Oil prices dropped significantly on Monday, reaching their lowest point since April 2021 due to concerns over a potential economic slowdown caused by tariffs. President Trump had aimed to control inflation by boosting the U.S. oil supply to reduce energy costs. However, the recent decline in energy prices is attributed to bleak global economic prospects, leading to a situation where producers might struggle to increase production at a profit.
President Trump's recent announcement of reciprocal tariffs led to a ripple effect in global markets, causing oil prices to plunge. West Texas Intermediate crude oil futures hit a low of $58.96 on Monday morning, marking the first time they fell below $60 since April 2021. The 15% slump in oil prices is linked to Trump's tariffs, anticipated to elevate the U.S. tariff rate to its highest level in over a century. Economists fear that such high tariffs could hamper global economic growth, thereby reducing oil demand. Trump had promised to curb inflation by making energy more affordable.

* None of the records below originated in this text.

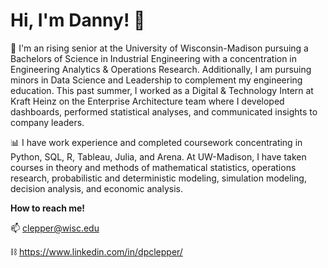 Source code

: # Hi, I'm Danny! 👋

🏫 I'm an rising senior at the University of Wisconsin-Madison pursuing a Bachelors of Science in Industrial Engineering with a concentration in Engineering Analytics & Operations Research. Additionally, I am pursuing minors in Data Science and Leadership to complement my engineering education. This past summer, I worked as a Digital & Technology Intern at Kraft Heinz on the Enterprise Architecture team where I developed dashboards, performed statistical analyses, and communicated insights to company leaders.

📊 I have work experience and completed coursework concentrating in Python, SQL, R, Tableau, Julia, and Arena. At UW-Madison, I have taken courses in theory and methods of mathematical statistics, operations research, probabilistic and deterministic modeling, simulation modeling, decision analysis, and economic analysis.

**How to reach me!**

📫 clepper@wisc.edu

⛓ https://www.linkedin.com/in/dpclepper/


<!--
**dpclepper/dpclepper** is a ✨ _special_ ✨ repository because its `README.md` (this file) appears on your GitHub profile.


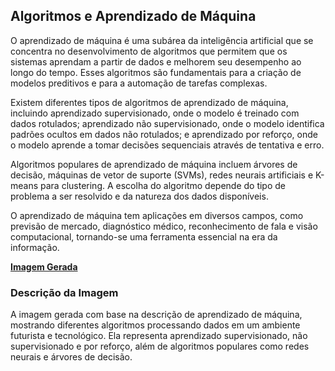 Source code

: ## Algoritmos e Aprendizado de Máquina
O aprendizado de máquina é uma subárea da inteligência artificial que se concentra no desenvolvimento de algoritmos que permitem que os sistemas aprendam a partir de dados e melhorem seu desempenho ao longo do tempo. Esses algoritmos são fundamentais para a criação de modelos preditivos e para a automação de tarefas complexas.

Existem diferentes tipos de algoritmos de aprendizado de máquina, incluindo aprendizado supervisionado, onde o modelo é treinado com dados rotulados; aprendizado não supervisionado, onde o modelo identifica padrões ocultos em dados não rotulados; e aprendizado por reforço, onde o modelo aprende a tomar decisões sequenciais através de tentativa e erro.

Algoritmos populares de aprendizado de máquina incluem árvores de decisão, máquinas de vetor de suporte (SVMs), redes neurais artificiais e K-means para clustering. A escolha do algoritmo depende do tipo de problema a ser resolvido e da natureza dos dados disponíveis.

O aprendizado de máquina tem aplicações em diversos campos, como previsão de mercado, diagnóstico médico, reconhecimento de fala e visão computacional, tornando-se uma ferramenta essencial na era da informação.

**[Imagem Gerada](/outputs/AlgoritmoseAprendizadodeMaquina.png)**

### Descrição da Imagem
A imagem gerada com base na descrição de aprendizado de máquina, mostrando diferentes algoritmos processando dados em um ambiente futurista e tecnológico. Ela representa aprendizado supervisionado, não supervisionado e por reforço, além de algoritmos populares como redes neurais e árvores de decisão.
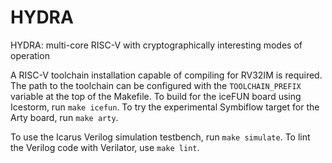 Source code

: # HYDRA
HYDRA: multi-core RISC-V with cryptographically interesting modes of operation

A RISC-V toolchain installation capable of compiling for RV32IM is required. The
path to the toolchain can be configured with the `TOOLCHAIN_PREFIX` variable at
the top of the Makefile. To build for the iceFUN board using Icestorm, run
`make icefun`. To try the experimental Symbiflow target for the Arty board, run
`make arty`.

To use the Icarus Verilog simulation testbench, run `make simulate`. To lint the
Verilog code with Verilator, use `make lint`.
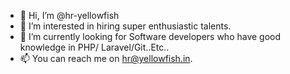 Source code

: - 👋 Hi, I’m @hr-yellowfish
- 👀 I’m interested in hiring super enthusiastic talents.
- 🌱 I’m currently looking for Software developers who have good knowledge in PHP/ Laravel/Git..Etc..
- 📫 You can reach me on hr@yellowfish.in. 

<!---
hr-yellowfish/hr-yellowfish is a ✨ special ✨ repository because its `README.md` (this file) appears on your GitHub profile.
You can click the Preview link to take a look at your changes.
--->
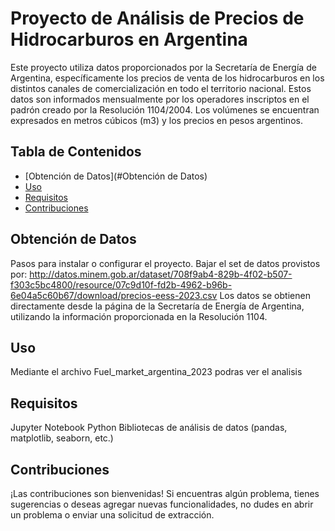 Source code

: # Proyecto de Análisis de Precios de Hidrocarburos en Argentina

Este proyecto utiliza datos proporcionados por la Secretaría de Energía de Argentina, específicamente los precios de venta de los hidrocarburos en los distintos canales de comercialización en todo el territorio nacional. Estos datos son informados mensualmente por los operadores inscriptos en el padrón creado por la Resolución 1104/2004. 
Los volúmenes se encuentran expresados en metros cúbicos (m3) y los precios en pesos argentinos.

## Tabla de Contenidos
- [Obtención de Datos](#Obtención de Datos)
- [Uso](#Uso)
- [Requisitos](#Requisitos)
- [Contribuciones](#Contribuciones)

## Obtención de Datos
Pasos para instalar o configurar el proyecto.
Bajar el set de datos provistos por:
http://datos.minem.gob.ar/dataset/708f9ab4-829b-4f02-b507-f303c5bc4800/resource/07c9d10f-fd2b-4962-b96b-6e04a5c60b67/download/precios-eess-2023.csv
Los datos se obtienen directamente desde la página de la Secretaría de Energía de Argentina, utilizando la información proporcionada en la Resolución 1104. 

## Uso
Mediante el archivo Fuel_market_argentina_2023 podras ver el analisis

## Requisitos
Jupyter Notebook
Python
Bibliotecas de análisis de datos (pandas, matplotlib, seaborn, etc.)

## Contribuciones
¡Las contribuciones son bienvenidas! Si encuentras algún problema, tienes sugerencias o deseas agregar nuevas funcionalidades, no dudes en abrir un problema o enviar una solicitud de extracción.
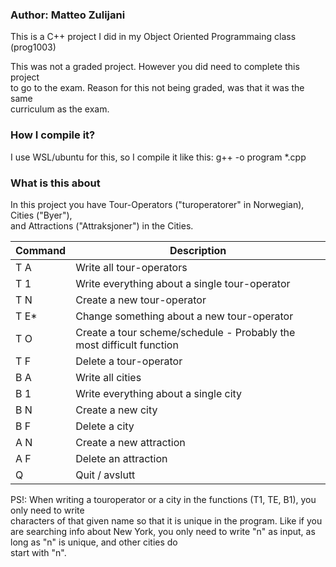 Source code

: ### Author: Matteo Zulijani

This is a C++ project I did in my Object Oriented Programmaing class (prog1003)

This was not a graded project. However you did need to complete this project  
to go to the exam. Reason for this not being graded, was that it was the same  
curriculum as the exam.

### How I compile it?
I use WSL/ubuntu for this, so I compile it like this: g++ -o program *.cpp

### What is this about
In this project you have Tour-Operators ("turoperatorer" in Norwegian), Cities ("Byer"),  
and Attractions ("Attraksjoner") in the Cities.

| Command | Description |
|---------|------------|
| T A  | Write all tour-operators |
| T 1  | Write everything about a single tour-operator |
| T N  | Create a new tour-operator |
| T E* | Change something about a new tour-operator |
| T O  | Create a tour scheme/schedule - Probably the most difficult function |
| T F  | Delete a tour-operator |
| B A  | Write all cities |
| B 1  | Write everything about a single city |
| B N  | Create a new city |
| B F  | Delete a city |
| A N  | Create a new attraction |
| A F  | Delete an attraction |
| Q    | Quit / avslutt |


PS!: When writing a touroperator or a city in the functions (T1, TE, B1), you only need to write  
     characters of that given name so that it is unique in the program. Like if you are searching info
     about New York, you only need to write "n" as input, as long as "n" is unique, and other cities do  
     start with "n".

Oil prices play a crucial role in determining inflation and impact prices through production and transportation costs. They are known for their volatility, which is why some economists prioritize core inflation indicators that exclude energy and food prices to gauge inflationary patterns. The Federal Reserve's favored inflation gauge, the Personal Consumption Expenditures Price Index, showed a rise in December, January, and February. Yet, core PCE rates increased more significantly during these months.
While lower oil and gas prices might counterbalance tariff-driven price hikes, they could bring about separate economic challenges. According to the Dallas Fed Energy Survey, drilling a new oil well would require an average price of $65 per barrel to be profitable, with nearly 60% of producers needing prices above that threshold. This predicament could complicate Trump's agenda to boost American energy production. Some companies have already expressed concerns that increased steel tariffs might deter them from completing wells due to elevated costs, potentially reducing the number of wells brought online.